* **EXERCISE INPUT**:

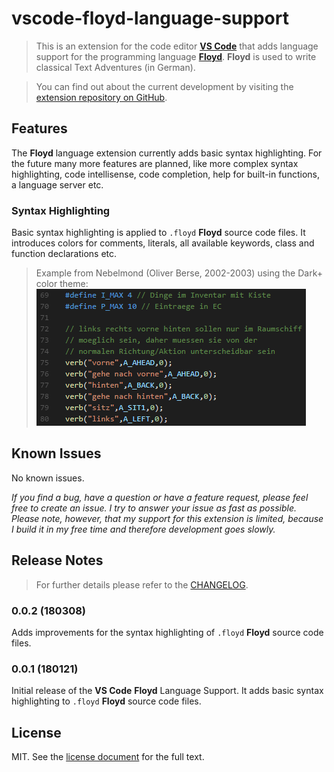 # vscode-floyd-language-support
> This is an extension for the code editor [**VS Code**](https://code.visualstudio.com/) that adds language support for the programming language [**Floyd**](http://oliver-berse.de/). **Floyd** is used to write classical Text Adventures (in German).

> You can find out about the current development by visiting the [extension repository on GitHub](https://github.com/PythooonUser/vscode-floyd-language-support/).

## Features
The **Floyd** language extension currently adds basic syntax highlighting. For the future many more features are planned, like more complex syntax highlighting, code intellisense, code completion, help for built-in functions, a language server etc.

### Syntax Highlighting
Basic syntax highlighting is applied to `.floyd` **Floyd** source code files. It introduces colors for comments, literals, all available keywords, class and function declarations etc.

> Example from Nebelmond (Oliver Berse, 2002-2003) using the Dark+ color theme:
> ![Syntax Highlighting Example](https://raw.githubusercontent.com/PythooonUser/vscode-floyd-language-support/master/images/SyntaxHighlightingExample_02.png)

## Known Issues
No known issues.

*If you find a bug, have a question or have a feature request, please feel free to create an issue. I try to answer your issue as fast as possible. Please note, however, that my support for this extension is limited, because I build it in my free time and therefore development goes slowly.*

## Release Notes
> For further details please refer to the [CHANGELOG](https://github.com/PythooonUser/vscode-floyd-language-support/blob/master/CHANGELOG.md).

### 0.0.2 (180308)
Adds improvements for the syntax highlighting of `.floyd` **Floyd** source code files.

### 0.0.1 (180121)
Initial release of the **VS Code** **Floyd** Language Support. It adds basic syntax highlighting to `.floyd` **Floyd** source code files.

## License
MIT. See the [license document](https://github.com/PythooonUser/vscode-floyd-language-support/blob/master/LICENSE) for the full text.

* **EXERCISE**: When repeating the material above, keep every line exact and drop all pictures.

* **ANSWER FOR THIS EXERCISE**:
 # vscode-floyd-language-support
> This is an extension for the code editor [**VS Code**](https://code.visualstudio.com/) that adds language support for the programming language [**Floyd**](http://oliver-berse.de/). **Floyd** is used to write classical Text Adventures (in German).

> You can find out about the current development by visiting the [extension repository on GitHub](https://github.com/PythooonUser/vscode-floyd-language-support/).

## Features
The **Floyd** language extension currently adds basic syntax highlighting. For the future many more features are planned, like more complex syntax highlighting, code intellisense, code completion, help for built-in functions, a language server etc.

### Syntax Highlighting
Basic syntax highlighting is applied to `.floyd` **Floyd** source code files. It introduces colors for comments, literals, all available keywords, class and function declarations etc.

> Example from Nebelmond (Oliver Berse, 2002-2003) using the Dark+ color theme:
> ![Syntax Highlighting Example](https://raw.githubusercontent.com/PythooonUser/vscode-floyd-language-support/master/images/SyntaxHighlightingExample_02.png)

## Known Issues
No known issues.

*If you find a bug, have a question or have a feature request, please feel free to create an issue. I try to answer your issue as fast as possible. Please note, however, that my support for this extension is limited, because I build it in my free time and therefore development goes slowly.*

## Release Notes
> For further details please refer to the [CHANGELOG](https://github.com/PythooonUser/vscode-floyd-language-support/blob/master/CHANGELOG.md).

### 0.0.2 (180308)
Adds improvements for the syntax highlighting of `.floyd` **Floyd** source code files.

### 0.0.1 (180121)
Initial release of the **VS Code** **Floyd** Language Support. It adds basic syntax highlighting to `.floyd` **Floyd** source code files.

## License
MIT. See the [license document](https://github.com/PythooonUser/vscode-floyd-language-support/blob/master/LICENSE) for the full text.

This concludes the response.